> Your objective
Write only the number of lines in the data that contain the word "Relic".

> Source data
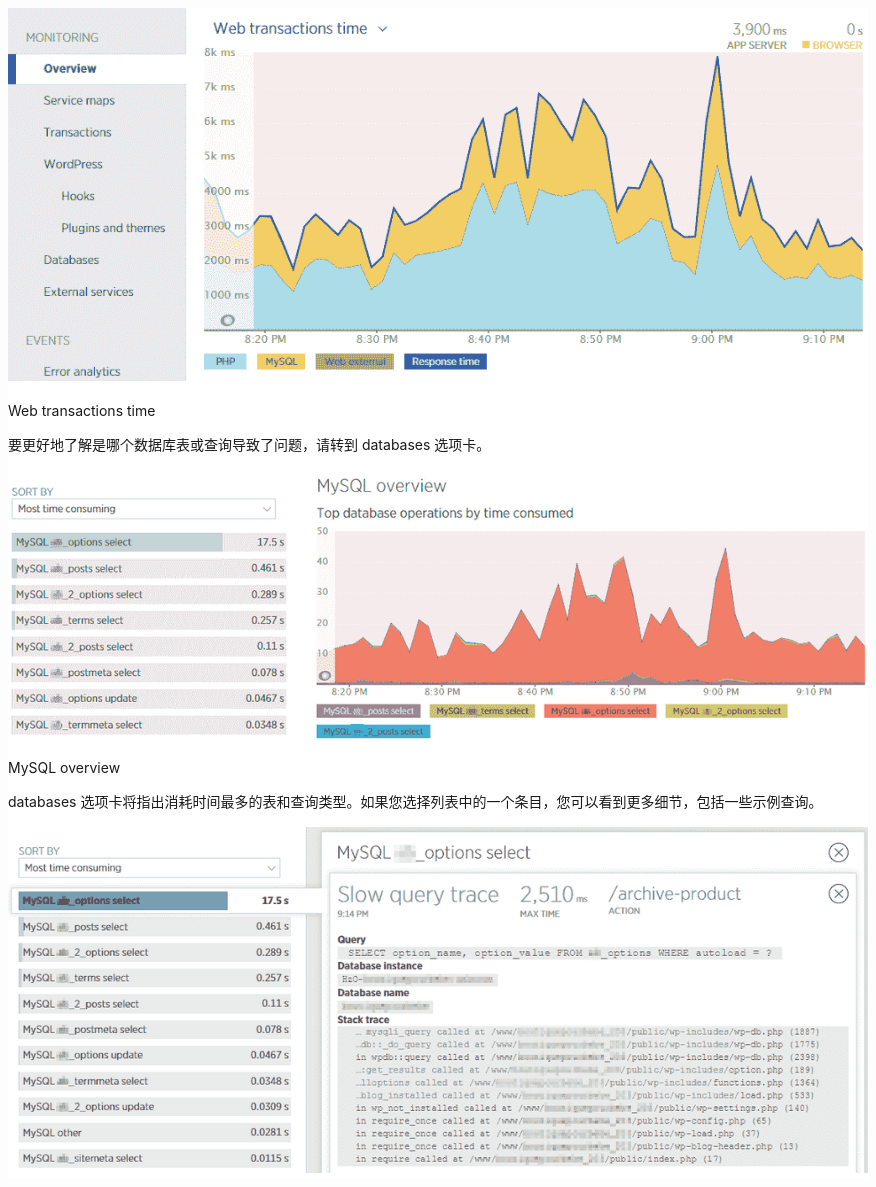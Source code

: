 ![The New Relic overview can help you see immediately that database slowness is affecting your site.](img/9914adbcde9e8e8db3dd1d5fe36cd921.png)

Web transactions time



要更好地了解是哪个数据库表或查询导致了问题，请转到 databases 选项卡。

![The databases tab in New Relic can help you pinpoint slow database tables and queries.](img/29b07de75cfff4c816e82762ad399e6d.png)

MySQL overview



databases 选项卡将指出消耗时间最多的表和查询类型。如果您选择列表中的一个条目，您可以看到更多细节，包括一些示例查询。

![By reviewing the slow query details you get a sense for what you need to look for in the database.](img/b54f55ea30ee200e6514c4348697f586.png)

> Exercise response
2